Aim of the task: Among the entries below, find all lines that include "application" and copy them.

Dataset entries:
%%

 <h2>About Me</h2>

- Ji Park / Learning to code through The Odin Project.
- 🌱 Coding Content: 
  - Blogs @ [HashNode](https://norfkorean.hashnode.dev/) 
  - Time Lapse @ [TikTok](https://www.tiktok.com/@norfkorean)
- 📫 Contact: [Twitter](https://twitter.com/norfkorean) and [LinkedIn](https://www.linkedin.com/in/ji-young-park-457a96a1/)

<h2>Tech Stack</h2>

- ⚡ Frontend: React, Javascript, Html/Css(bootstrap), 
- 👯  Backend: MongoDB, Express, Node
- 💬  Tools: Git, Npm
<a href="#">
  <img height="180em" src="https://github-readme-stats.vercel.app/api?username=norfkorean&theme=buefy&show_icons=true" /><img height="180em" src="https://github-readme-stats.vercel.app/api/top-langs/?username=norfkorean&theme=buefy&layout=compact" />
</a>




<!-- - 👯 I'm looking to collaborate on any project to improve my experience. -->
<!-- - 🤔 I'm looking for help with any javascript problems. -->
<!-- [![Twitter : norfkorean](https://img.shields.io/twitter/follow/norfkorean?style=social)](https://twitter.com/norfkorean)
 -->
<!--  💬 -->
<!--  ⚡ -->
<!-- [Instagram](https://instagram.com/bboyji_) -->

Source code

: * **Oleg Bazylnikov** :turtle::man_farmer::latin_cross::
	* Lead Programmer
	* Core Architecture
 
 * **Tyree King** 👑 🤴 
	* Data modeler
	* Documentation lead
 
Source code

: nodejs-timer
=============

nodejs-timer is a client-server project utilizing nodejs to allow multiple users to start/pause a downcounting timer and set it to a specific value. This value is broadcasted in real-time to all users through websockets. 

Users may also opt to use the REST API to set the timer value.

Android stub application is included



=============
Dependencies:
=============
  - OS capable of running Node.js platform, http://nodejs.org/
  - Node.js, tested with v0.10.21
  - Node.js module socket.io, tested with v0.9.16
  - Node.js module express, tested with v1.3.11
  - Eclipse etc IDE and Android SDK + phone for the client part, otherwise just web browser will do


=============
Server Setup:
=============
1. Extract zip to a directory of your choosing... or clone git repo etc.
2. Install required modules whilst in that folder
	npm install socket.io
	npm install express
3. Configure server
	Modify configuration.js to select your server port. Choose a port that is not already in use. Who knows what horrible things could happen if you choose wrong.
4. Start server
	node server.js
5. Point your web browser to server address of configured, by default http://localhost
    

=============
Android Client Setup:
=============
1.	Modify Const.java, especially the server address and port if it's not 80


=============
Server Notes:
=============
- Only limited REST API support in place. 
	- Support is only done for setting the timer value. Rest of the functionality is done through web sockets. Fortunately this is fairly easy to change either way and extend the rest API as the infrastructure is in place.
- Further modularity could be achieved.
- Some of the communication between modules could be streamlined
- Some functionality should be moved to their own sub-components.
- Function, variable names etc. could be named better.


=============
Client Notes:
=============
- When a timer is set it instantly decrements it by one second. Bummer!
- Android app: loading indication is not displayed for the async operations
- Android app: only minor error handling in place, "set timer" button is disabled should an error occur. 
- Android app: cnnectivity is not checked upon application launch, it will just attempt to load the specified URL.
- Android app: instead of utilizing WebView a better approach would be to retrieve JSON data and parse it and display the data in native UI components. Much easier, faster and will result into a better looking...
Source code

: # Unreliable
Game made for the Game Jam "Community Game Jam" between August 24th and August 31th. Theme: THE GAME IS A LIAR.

%%

Response area:
Android stub application is included
- Android app: cnnectivity is not checked upon application launch, it will just attempt to load the specified URL.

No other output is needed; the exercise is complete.